From the first line to the last, return the material exactly.

= = =

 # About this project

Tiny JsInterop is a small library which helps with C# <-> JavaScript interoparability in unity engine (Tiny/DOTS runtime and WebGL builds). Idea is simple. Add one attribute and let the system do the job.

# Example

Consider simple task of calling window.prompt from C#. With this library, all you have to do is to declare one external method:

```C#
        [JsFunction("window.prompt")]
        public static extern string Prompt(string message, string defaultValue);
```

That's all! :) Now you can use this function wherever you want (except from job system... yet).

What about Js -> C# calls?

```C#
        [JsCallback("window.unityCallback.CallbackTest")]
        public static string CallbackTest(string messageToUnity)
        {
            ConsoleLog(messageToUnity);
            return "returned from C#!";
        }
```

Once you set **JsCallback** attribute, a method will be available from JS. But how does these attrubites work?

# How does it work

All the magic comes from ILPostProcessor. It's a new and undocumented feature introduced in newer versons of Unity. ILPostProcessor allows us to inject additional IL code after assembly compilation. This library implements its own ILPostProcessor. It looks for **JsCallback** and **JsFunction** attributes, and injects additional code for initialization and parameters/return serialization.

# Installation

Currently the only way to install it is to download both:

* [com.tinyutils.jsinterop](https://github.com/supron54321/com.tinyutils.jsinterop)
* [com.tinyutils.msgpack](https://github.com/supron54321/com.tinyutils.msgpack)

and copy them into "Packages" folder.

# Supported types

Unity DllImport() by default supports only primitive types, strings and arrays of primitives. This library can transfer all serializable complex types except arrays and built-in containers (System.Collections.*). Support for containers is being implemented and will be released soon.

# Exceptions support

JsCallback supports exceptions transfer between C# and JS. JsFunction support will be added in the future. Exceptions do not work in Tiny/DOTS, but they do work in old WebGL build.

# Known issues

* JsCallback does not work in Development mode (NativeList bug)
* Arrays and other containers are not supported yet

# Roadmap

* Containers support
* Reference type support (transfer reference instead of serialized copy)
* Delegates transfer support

= = =

▸ **Task output**
 # About this project

Tiny JsInterop is a small library which helps with C# <-> JavaScript interoparability in unity engine (Tiny/DOTS runtime and WebGL builds). Idea is simple. Add one attribute and let the system do the job.

# Example

Consider simple task of calling window.prompt from C#. With this library, all you have to do is to declare one external method:

```C#
        [JsFunction("window.prompt")]
        public static extern string Prompt(string message, string defaultValue);
```

That's all! :) Now you can use this function wherever you want (except from job system... yet).

What about Js -> C# calls?

```C#
        [JsCallback("window.unityCallback.CallbackTest")]
        public static string CallbackTest(string messageToUnity)
        {
            ConsoleLog(messageToUnity);
            return "returned from C#!";
        }
```

Once you set **JsCallback** attribute, a method will be available from JS. But how does these attrubites work?

# How does it work

All the magic comes from ILPostProcessor. It's a new and undocumented feature introduced in newer versons of Unity. ILPostProcessor allows us to inject additional IL code after assembly compilation. This library implements its own ILPostProcessor. It looks for **JsCallback** and **JsFunction** attributes, and injects additional code for initialization and parameters/return serialization.

# Installation

Currently the only way to install it is to download both:

* [com.tinyutils.jsinterop](https://github.com/supron54321/com.tinyutils.jsinterop)
* [com.tinyutils.msgpack](https://github.com/supron54321/com.tinyutils.msgpack)

and copy them into "Packages" folder.

# Supported types

Unity DllImport() by default supports only primitive types, strings and arrays of primitives. This library can transfer all serializable complex types except arrays and built-in containers (System.Collections.*). Support for containers is being implemented and will be released soon.

# Exceptions support

JsCallback supports exceptions transfer between C# and JS. JsFunction support will be added in the future. Exceptions do not work in Tiny/DOTS, but they do work in old WebGL build.

# Known issues

* JsCallback does not work in Development mode (NativeList bug)
* Arrays and other containers are not supported yet

# Roadmap

* Containers support
* Reference type support (transfer reference instead of serialized copy)
* Delegates transfer support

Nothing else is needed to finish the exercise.